The name giving Drayton family had made their fortune as sugar growers in the Caribbean and used their wealth to invest in South Carolina, starting in the 17th century. John Drayton bought the property in the late 1730s, built the house and commenced a rice plantation there. The Drayton Hall owners were slave holders and possessed up to 200 African slaves to run plantation and mansion. The end of the American Civil War (1865) finished slavery and the Drayton`s had to give up rise production which now needed expensive machines. In the late 20th century the sold plantation & mansion for a generous price to the National Tyrust, a privately funded nonprofit US organization. The former rice fields developed back into a swamp. Today the mansion is surrounded by an almost untouched forrest, meadows, ponds and swamps.

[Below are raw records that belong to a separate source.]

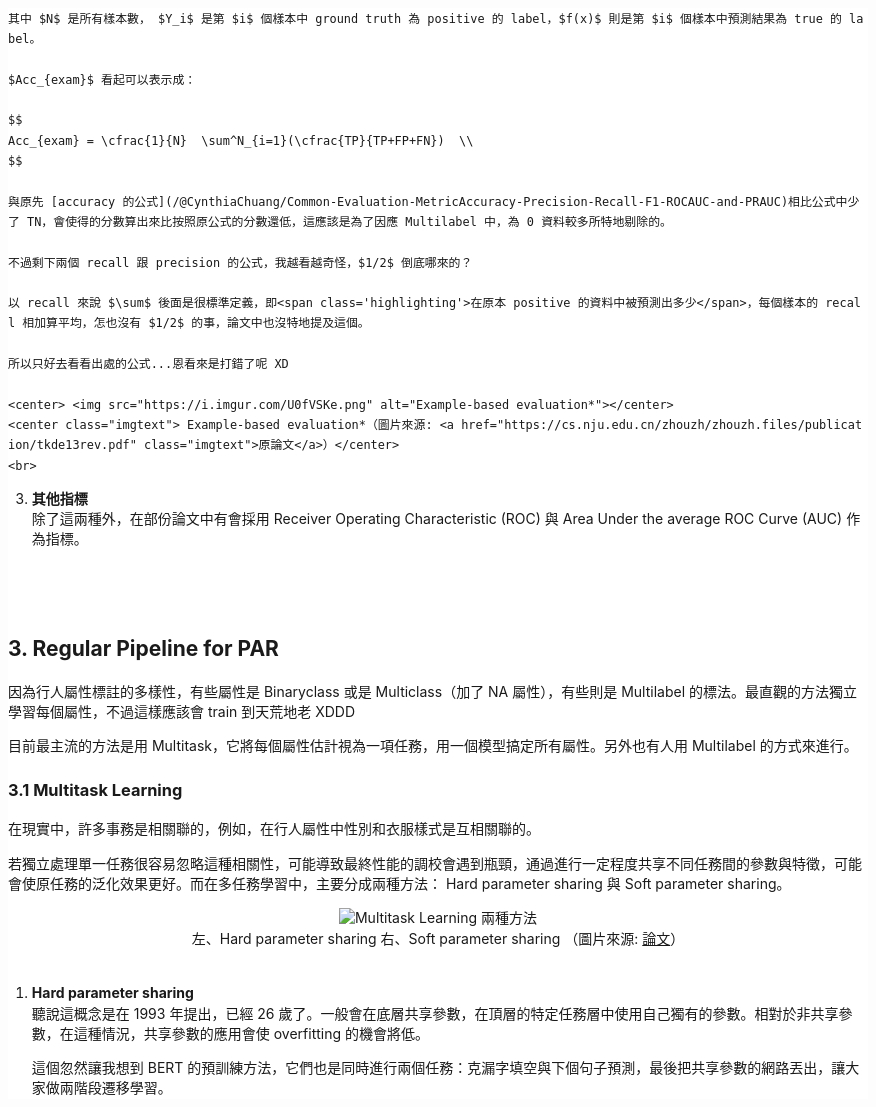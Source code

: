     其中 $N$ 是所有樣本數， $Y_i$ 是第 $i$ 個樣本中 ground truth 為 positive 的 label，$f(x)$ 則是第 $i$ 個樣本中預測結果為 true 的 label。
    
    $Acc_{exam}$ 看起可以表示成：
    
    $$
    Acc_{exam} = \cfrac{1}{N}  \sum^N_{i=1}(\cfrac{TP}{TP+FP+FN})  \\    
    $$
    
    與原先 [accuracy 的公式](/@CynthiaChuang/Common-Evaluation-MetricAccuracy-Precision-Recall-F1-ROCAUC-and-PRAUC)相比公式中少了 TN，會使得的分數算出來比按照原公式的分數還低，這應該是為了因應 Multilabel 中，為 0 資料較多所特地剔除的。
    
    不過剩下兩個 recall 跟 precision 的公式，我越看越奇怪，$1/2$ 倒底哪來的？  
    
    以 recall 來說 $\sum$ 後面是很標準定義，即<span class='highlighting'>在原本 positive 的資料中被預測出多少</span>，每個樣本的 recall 相加算平均，怎也沒有 $1/2$ 的事，論文中也沒特地提及這個。
    
    所以只好去看看出處的公式...恩看來是打錯了呢 XD
    
    <center> <img src="https://i.imgur.com/U0fVSKe.png" alt="Example-based evaluation*"></center>
    <center class="imgtext"> Example-based evaluation*（圖片來源: <a href="https://cs.nju.edu.cn/zhouzh/zhouzh.files/publication/tkde13rev.pdf" class="imgtext">原論文</a>）</center>
    <br>

3. **其他指標**  
    除了這兩種外，在部份論文中有會採用 <span class='highlighting'>Receiver Operating Characteristic (ROC)</span> 與 <span class='highlighting'>Area Under the average ROC Curve (AUC)</span> 作為指標。 

<br><br>

## 3. Regular Pipeline for PAR

因為行人屬性標註的多樣性，有些屬性是 Binaryclass 或是 Multiclass（加了 NA 屬性），有些則是 Multilabel 的標法。最直觀的方法獨立學習每個屬性，不過這樣應該會 train 到天荒地老 XDDD

目前最主流的方法是用 Multitask，它將每個屬性估計視為一項任務，用一個模型搞定所有屬性。另外也有人用 Multilabel 的方式來進行。

### 3.1  Multitask Learning

在現實中，許多事務是相關聯的，例如，在行人屬性中性別和衣服樣式是互相關聯的。

若獨立處理單一任務很容易忽略這種相關性，可能導致最終性能的調校會遇到瓶頸，通過進行一定程度共享不同任務間的參數與特徵，可能會使原任務的泛化效果更好。而在多任務學習中，主要分成兩種方法： <span class='highlighting'>Hard parameter sharing</span> 與  <span class='highlighting'>Soft parameter sharing</span>。

<center> <img src="https://i.imgur.com/vnCzxiq.png" alt="Multitask Learning 兩種方法"></center>
<center class="imgtext">左、Hard parameter sharing 右、Soft parameter sharing （圖片來源: <a href="https://arxiv.org/pdf/1901.07474.pdf" class="imgtext">論文</a>）</center>

<br>

1. **Hard parameter sharing**  
    聽說這概念是在 1993 年提出，已經 26 歲了。一般會在底層共享參數，在頂層的特定任務層中使用自己獨有的參數。相對於非共享參數，在這種情況，共享參數的應用會使 overfitting 的機會將低。
    
    這個忽然讓我想到 BERT 的預訓練方法，它們也是同時進行兩個任務：克漏字填空與下個句子預測，最後把共享參數的網路丟出，讓大家做兩階段遷移學習。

Last week my wife and I paid $20 a head for admission to the former plantation and a guided tour through the house. This was a good investment. The very competent tour guide told us a lot about the history of the house and explained the architecture and the economics of the plantation.
We also indulged walking through the surrounding meadows and forrest, viewing ponds and swamp. I especially enjoyed spotting the high trees (partly oaks) which were covered with spanish moss.
Drayton Hall offers a glance into the colonial history of the U.S. blended with the lush vegetation of Southern Carolina. Highly recommended.